Oui, en temps ordinaire, pas d'homme plus gai que père. Néanmoins, vers cette époque (c'était de nombreuses, très nombreuses lunes après notre déménagement), il commença d'être sujet à des périodes de dépression mentale. C'était inexplicable, car jamais encore nous n'avions joui d'une telle prospérité. Mais quand nous, les garçons, revenions de nos parties de chasse, ployant sous le gibier, père ne nous accordait qu'un regard maussade et grommelait: «Bon, bien, de l'antilope, du babouin, du loubale. Parfait. Très savoureux. Mais dites-moi, garçons: qu'avez-vous fait de neuf!»

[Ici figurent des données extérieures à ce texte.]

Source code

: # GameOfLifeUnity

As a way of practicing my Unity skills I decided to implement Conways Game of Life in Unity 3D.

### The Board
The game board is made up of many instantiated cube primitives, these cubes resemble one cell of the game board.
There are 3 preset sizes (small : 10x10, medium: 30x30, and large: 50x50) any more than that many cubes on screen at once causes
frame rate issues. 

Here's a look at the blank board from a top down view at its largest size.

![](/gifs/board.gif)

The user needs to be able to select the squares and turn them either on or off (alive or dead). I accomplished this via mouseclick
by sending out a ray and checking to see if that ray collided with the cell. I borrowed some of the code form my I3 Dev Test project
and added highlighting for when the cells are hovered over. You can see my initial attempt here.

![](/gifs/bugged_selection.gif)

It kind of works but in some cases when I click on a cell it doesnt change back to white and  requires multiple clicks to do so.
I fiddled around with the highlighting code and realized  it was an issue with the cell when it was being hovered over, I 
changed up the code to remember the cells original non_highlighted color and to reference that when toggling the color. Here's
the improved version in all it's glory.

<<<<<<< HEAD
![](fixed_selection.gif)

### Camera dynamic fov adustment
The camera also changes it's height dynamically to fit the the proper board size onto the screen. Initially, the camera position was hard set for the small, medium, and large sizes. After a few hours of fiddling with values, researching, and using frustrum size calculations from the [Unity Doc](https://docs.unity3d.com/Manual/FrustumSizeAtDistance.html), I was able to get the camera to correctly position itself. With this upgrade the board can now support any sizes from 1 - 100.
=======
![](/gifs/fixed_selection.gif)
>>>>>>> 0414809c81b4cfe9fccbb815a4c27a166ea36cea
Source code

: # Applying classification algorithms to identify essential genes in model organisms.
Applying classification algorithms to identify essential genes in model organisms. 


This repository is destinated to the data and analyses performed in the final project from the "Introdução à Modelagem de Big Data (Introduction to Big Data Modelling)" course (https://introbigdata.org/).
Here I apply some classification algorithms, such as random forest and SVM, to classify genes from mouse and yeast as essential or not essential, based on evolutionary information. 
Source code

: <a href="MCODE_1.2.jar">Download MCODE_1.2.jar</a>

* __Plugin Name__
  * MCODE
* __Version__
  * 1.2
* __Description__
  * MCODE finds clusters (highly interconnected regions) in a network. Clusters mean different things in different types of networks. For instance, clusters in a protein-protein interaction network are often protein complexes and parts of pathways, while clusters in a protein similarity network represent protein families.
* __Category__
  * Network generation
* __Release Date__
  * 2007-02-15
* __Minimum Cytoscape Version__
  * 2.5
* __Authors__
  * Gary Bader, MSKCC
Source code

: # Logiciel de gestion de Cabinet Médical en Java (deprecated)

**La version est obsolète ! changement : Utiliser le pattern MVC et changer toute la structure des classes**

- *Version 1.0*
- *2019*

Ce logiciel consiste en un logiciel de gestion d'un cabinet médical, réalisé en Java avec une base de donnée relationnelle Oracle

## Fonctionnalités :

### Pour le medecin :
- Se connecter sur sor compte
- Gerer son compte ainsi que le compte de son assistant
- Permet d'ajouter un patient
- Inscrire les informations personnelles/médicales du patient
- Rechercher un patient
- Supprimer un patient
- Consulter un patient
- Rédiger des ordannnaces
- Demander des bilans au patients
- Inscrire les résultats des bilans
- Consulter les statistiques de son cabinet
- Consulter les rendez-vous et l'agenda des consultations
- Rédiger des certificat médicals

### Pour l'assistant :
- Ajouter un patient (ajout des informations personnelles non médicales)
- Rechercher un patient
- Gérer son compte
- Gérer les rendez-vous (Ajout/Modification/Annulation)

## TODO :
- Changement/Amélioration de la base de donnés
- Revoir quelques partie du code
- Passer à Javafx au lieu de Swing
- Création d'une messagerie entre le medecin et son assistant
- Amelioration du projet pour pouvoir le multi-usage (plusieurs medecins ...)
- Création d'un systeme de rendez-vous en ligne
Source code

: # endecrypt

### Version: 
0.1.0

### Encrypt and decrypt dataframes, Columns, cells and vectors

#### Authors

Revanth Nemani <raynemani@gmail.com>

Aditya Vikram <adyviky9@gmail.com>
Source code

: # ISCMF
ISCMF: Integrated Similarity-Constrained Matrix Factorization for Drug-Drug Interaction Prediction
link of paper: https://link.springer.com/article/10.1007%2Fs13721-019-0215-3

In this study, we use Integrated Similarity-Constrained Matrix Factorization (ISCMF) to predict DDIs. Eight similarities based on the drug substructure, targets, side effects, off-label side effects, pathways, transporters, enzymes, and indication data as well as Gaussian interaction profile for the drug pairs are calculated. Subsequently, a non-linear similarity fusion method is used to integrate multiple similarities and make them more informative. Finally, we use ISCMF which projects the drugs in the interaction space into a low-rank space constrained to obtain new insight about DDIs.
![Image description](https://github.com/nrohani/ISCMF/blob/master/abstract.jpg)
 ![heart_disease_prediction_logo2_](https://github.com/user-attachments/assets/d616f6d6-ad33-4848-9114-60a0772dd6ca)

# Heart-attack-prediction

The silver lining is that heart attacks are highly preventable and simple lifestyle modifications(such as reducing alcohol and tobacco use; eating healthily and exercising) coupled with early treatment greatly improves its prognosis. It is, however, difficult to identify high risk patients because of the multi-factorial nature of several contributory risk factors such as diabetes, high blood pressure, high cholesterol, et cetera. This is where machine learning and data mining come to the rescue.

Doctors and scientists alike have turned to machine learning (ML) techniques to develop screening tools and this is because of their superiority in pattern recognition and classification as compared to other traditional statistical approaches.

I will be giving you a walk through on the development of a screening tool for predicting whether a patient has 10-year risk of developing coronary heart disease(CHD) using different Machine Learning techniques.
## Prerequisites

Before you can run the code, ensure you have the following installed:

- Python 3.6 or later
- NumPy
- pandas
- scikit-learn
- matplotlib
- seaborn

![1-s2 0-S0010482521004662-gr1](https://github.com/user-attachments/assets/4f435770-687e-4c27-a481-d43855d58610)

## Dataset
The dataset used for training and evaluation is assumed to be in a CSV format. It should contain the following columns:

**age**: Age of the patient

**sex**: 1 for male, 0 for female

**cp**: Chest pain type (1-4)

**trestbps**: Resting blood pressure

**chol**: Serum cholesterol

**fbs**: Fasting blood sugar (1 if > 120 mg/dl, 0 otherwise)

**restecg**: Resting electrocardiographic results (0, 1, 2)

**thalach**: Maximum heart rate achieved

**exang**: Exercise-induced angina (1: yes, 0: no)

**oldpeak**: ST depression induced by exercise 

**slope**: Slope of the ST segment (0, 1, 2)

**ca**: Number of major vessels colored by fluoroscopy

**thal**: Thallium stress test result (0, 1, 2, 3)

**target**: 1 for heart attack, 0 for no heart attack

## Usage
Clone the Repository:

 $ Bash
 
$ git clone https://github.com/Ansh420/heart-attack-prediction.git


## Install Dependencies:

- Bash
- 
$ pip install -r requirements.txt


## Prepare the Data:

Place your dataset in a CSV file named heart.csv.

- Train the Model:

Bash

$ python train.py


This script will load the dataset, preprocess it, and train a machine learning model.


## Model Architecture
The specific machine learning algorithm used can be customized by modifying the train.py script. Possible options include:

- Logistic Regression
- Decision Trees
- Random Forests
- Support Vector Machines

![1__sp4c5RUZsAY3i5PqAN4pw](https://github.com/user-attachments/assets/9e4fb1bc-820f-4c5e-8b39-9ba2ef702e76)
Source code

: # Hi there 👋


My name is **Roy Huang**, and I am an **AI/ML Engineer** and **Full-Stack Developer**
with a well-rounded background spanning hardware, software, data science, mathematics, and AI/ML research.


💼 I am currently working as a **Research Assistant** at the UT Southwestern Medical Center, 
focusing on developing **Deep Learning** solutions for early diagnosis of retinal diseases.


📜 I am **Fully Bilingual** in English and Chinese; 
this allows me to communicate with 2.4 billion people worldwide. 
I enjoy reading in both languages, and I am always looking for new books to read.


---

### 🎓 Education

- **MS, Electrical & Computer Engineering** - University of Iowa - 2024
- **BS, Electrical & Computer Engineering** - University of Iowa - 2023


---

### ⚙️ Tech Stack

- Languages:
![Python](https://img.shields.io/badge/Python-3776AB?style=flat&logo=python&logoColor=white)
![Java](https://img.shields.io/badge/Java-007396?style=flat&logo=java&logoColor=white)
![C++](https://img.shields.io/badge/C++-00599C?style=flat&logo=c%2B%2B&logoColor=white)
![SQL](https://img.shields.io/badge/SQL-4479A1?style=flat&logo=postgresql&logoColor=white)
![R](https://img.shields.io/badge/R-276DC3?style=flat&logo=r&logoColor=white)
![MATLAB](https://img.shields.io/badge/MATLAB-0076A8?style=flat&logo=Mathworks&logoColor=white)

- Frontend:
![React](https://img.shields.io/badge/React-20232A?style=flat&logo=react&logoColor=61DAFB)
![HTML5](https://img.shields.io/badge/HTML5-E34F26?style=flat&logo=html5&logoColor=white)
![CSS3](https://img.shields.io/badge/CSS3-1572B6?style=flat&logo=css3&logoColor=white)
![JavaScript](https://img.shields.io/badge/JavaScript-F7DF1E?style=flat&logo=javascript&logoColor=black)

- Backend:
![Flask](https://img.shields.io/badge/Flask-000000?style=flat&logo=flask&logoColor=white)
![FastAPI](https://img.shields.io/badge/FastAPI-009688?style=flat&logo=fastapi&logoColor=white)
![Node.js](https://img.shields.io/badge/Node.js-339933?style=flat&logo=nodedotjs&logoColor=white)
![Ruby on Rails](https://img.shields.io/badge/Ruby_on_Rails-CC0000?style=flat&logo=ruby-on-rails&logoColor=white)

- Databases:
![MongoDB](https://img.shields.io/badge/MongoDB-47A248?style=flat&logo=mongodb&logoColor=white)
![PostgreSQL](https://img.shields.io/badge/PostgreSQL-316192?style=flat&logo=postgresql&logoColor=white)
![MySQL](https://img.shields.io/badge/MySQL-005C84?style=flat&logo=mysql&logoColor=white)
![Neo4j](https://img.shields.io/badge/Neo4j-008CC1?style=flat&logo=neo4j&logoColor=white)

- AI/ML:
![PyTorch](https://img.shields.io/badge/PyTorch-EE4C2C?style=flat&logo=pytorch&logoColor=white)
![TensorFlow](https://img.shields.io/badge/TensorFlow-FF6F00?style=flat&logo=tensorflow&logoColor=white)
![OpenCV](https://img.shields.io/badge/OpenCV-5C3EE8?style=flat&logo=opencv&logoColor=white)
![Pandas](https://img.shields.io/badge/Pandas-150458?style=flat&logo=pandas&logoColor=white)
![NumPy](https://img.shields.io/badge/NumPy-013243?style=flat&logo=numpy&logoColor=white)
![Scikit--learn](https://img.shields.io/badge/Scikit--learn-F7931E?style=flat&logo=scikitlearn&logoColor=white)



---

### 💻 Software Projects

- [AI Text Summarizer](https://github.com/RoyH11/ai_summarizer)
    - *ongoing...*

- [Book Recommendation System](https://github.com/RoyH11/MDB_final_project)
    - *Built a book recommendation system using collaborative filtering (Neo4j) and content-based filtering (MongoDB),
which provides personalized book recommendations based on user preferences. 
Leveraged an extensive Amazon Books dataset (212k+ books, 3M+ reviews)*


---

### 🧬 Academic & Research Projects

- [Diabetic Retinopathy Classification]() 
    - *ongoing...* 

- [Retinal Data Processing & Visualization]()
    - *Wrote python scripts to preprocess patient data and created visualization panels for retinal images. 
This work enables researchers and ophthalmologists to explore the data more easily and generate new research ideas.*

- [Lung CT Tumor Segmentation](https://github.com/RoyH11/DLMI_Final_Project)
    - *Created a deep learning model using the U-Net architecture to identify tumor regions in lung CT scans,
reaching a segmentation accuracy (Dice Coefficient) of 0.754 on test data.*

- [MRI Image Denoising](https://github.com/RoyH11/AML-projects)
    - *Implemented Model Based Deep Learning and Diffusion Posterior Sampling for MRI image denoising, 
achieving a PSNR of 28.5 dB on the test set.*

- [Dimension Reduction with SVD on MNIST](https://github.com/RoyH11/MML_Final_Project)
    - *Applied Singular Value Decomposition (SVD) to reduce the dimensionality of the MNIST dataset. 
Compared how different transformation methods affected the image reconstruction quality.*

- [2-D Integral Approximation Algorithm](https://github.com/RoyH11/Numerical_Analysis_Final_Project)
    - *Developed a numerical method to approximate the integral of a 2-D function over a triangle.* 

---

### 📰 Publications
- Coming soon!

Qu'entendait-il par là? Nous lui contions les péripéties de nos chasses, et il nous écoutait, au milieu des femmes; mais pour finir il concluait toujours: «Mais oui, mais oui, très bien. Mais voyez-vous garçons, c'est toujours la même vieille histoire. Je ne vois rien de neuf, dans tout ça.»
– Mais p'pa, protestait Oswald, qu'est-ce qu'on peut faire de neuf dans la chasse? Nous faisons ce que vous nous avez appris. Est-ce que nous devrions maintenant courir après le lion?
– Mais non, quelle idée, ce n'est pas ce que je veux dire, répondait père avec agacement. Chasser le lion, il faudrait le faire de loin et ça demanderait… – eh bien, voilà justement la question. Vous êtes contents de votre équipement? Ça vous suffît, vos lances?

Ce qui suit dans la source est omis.